第12章 変わらぬ愛をあなたに誓う
「んふふ…杏寿郎さぁん…」
自ら杏寿郎さんの胡座の間にすっぽりと収まりに行き、後頭部を厚い胸板にグリグリと擦り付ける。
「…かわいいな」
そう。私は酔っ払っている。400mlの瓶を美味しい美味しいと1人で飲み干し、立派な酔っ払いに成り果てた。
「こら。あまり動くと酒が溢れてしまう」
杏寿郎さんは追加で徳利を2本頼んでいたが、それでもまだほんのり頬が赤くなっている程度で私とは違い"酔っ払い"という感じは微塵もない。

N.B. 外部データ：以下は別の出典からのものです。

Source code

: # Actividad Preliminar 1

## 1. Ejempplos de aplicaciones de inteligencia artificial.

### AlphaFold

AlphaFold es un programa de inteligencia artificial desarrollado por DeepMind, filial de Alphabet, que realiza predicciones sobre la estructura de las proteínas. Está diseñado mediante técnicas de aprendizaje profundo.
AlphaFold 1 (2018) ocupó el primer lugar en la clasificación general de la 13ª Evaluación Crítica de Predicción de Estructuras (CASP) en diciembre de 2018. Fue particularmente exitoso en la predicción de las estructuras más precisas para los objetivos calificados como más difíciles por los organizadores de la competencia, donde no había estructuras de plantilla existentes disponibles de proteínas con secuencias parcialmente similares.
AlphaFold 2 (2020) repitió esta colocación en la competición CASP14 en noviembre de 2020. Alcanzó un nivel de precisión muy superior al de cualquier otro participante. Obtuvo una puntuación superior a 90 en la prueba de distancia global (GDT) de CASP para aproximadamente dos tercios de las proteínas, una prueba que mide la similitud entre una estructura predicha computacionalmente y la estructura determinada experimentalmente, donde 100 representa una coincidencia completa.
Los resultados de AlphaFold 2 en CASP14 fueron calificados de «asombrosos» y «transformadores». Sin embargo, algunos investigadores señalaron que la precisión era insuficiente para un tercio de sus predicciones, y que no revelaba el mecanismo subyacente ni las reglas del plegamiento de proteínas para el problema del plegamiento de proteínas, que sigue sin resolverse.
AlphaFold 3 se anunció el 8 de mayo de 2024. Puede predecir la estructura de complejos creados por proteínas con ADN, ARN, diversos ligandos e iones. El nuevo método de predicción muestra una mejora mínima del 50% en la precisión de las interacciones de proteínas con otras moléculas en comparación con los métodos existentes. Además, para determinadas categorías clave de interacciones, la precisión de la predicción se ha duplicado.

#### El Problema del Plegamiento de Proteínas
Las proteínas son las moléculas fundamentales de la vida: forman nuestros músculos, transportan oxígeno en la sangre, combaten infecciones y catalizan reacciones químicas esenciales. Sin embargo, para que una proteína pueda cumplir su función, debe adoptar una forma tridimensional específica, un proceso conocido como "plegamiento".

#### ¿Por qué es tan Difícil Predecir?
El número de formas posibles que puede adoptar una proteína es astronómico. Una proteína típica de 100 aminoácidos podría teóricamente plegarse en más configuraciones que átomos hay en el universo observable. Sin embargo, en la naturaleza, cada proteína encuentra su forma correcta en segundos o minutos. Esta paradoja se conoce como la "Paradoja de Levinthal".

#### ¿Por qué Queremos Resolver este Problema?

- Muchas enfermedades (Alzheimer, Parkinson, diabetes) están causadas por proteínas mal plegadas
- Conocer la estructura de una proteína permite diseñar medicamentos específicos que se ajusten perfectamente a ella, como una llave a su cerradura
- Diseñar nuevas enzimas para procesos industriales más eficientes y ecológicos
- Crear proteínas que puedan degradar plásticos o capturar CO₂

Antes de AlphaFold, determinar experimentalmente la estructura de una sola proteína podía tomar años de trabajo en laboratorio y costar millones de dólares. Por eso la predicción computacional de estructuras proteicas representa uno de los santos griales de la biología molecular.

「むぅ…嫌ですぅ。お酒よりも私を構ってくださいぃ…!私よりもお酒が好きなんですかぁ…?」
「そんな事はない。君が1番だ」
杏寿郎さんはフフッとおかしそうに笑っている。
「本当ですかぁ?嬉しい!…杏寿郎さん大好きですぅ…」
私は体の向きを杏寿郎さんの方に変え、胡座をかいている杏寿郎さんの足に股がり、今度は頬をスリスリと胸板に擦り付ける。
「…よもや…こんなにかわいい生物が生まれるとは…」
「かわいいって…杏寿郎さんのことですかぁ?」
「俺のわけがないだろう。ナオ、君のことだ」
そう言って杏寿郎さんは私の頭を優しく撫でる。
頭がふわふわして気持ちが良い。
もっともっと、杏寿郎さんに触ってほしい。
もっともっと、杏寿郎さんに触りたい。
フと目に止まった、杏寿郎さんの赤い唇。
「んふふふ…杏寿郎さん…」
「なんだ?」
「…杏寿郎さんの唇…甘くって美味しそう…」
私は杏寿郎さんの両頬を両手でムギュッと挟み、
「むっ!?」
と驚いている杏寿郎さんの唇をペロリと舐めた。
「…っ!」
杏寿郎さんは驚き、目を見開き固まっている。
「ふふふ…杏寿郎さんの顔、かわいい…」
杏寿郎さんの驚いた顔も、ピシリと固まってしまった身体も、愛おしくて愛おしくて、私はもっと杏寿郎さんのそんな顔が見たいと思った。
頬から手を離し、今度はその首に腕絡ませる。
「…ちゅう…しても良いですかぁ…?」
「…好きにすると良い…」
「ふふっ…それじゃあ、いただきまぁす」
私は、杏寿郎さんの唇にかぶりつくように口付けた。
ちゅ…ちぅ…ぷちゅう
ちぅっと音を立てて唇を離し、チラリと見た杏寿郎さんの目は
「…杏寿郎さん…興奮してるでしょぅ…?」
「…こんな事されて、そうならない訳がないだろう」
ギラギラと欲を放っていた。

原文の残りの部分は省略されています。